**TASK TO COMPLETE:**
From the material below, pull each line containing the string "Glee".

**GIVEN ENTRIES:**
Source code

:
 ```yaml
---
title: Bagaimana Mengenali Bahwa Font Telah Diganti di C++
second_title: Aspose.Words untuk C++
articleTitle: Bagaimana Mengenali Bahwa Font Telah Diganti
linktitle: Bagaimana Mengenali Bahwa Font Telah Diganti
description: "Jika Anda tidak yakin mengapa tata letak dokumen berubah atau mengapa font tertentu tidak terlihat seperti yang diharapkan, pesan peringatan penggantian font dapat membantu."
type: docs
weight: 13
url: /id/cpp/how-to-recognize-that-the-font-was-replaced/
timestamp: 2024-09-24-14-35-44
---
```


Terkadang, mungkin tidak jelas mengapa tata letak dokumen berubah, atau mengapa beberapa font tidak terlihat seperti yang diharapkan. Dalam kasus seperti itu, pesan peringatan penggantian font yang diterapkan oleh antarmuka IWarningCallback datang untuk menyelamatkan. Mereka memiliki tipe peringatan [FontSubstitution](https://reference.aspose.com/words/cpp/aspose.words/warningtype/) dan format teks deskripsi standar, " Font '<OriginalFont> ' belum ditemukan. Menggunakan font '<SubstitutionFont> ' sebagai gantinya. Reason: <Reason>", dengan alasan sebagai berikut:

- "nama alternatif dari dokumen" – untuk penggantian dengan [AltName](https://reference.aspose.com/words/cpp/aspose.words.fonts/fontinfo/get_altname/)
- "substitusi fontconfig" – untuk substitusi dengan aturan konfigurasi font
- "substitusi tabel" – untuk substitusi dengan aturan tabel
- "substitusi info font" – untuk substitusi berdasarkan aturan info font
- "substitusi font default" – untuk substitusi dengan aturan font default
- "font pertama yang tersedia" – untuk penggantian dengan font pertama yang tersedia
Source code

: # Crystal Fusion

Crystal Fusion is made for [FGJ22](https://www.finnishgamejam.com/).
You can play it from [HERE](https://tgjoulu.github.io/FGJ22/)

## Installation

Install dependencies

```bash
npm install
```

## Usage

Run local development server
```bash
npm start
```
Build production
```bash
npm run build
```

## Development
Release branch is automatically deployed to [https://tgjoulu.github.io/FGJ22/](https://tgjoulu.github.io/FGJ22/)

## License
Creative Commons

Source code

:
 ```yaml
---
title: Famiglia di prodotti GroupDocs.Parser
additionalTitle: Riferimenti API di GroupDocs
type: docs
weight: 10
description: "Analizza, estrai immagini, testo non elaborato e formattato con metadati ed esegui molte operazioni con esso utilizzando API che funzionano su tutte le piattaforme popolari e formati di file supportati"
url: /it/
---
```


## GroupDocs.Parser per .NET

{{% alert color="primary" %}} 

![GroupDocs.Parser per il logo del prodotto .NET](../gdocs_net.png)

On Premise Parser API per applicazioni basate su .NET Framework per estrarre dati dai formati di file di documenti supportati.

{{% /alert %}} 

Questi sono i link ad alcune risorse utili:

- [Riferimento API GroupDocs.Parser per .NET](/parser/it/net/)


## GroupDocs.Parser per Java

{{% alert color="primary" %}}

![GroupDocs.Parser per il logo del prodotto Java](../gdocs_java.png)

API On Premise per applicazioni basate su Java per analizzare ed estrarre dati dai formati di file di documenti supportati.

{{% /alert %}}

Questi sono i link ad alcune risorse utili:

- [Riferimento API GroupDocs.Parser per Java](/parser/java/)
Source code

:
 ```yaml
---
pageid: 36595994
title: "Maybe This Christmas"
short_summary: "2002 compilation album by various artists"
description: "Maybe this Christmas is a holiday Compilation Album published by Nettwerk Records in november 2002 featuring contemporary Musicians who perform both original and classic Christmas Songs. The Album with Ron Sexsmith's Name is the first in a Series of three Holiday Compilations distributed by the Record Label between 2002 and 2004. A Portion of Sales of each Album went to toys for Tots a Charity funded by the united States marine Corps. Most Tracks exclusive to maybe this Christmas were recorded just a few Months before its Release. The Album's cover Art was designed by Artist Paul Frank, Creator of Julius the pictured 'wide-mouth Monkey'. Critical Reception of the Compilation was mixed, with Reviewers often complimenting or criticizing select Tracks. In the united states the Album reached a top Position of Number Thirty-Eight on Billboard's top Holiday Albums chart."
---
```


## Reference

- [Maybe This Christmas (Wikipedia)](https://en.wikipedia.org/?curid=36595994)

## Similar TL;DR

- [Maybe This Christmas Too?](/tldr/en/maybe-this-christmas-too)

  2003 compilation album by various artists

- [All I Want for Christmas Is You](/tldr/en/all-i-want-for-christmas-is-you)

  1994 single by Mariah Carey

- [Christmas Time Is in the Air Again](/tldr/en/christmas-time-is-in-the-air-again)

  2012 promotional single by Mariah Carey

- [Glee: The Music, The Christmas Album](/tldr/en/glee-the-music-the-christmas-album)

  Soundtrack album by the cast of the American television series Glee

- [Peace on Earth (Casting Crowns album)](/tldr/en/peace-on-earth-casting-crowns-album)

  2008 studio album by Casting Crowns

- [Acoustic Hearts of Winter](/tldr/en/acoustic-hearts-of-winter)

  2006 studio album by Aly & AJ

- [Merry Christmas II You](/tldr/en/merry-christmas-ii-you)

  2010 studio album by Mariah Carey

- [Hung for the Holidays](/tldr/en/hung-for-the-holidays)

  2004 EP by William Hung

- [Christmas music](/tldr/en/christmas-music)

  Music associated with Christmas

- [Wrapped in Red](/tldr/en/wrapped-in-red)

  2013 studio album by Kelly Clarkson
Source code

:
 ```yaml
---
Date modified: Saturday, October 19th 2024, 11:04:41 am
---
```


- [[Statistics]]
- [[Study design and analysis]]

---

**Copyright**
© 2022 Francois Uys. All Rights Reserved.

**WRITTEN ANSWER:**
- [Glee: The Music, The Christmas Album](/tldr/en/glee-the-music-the-christmas-album)
  Soundtrack album by the cast of the American television series Glee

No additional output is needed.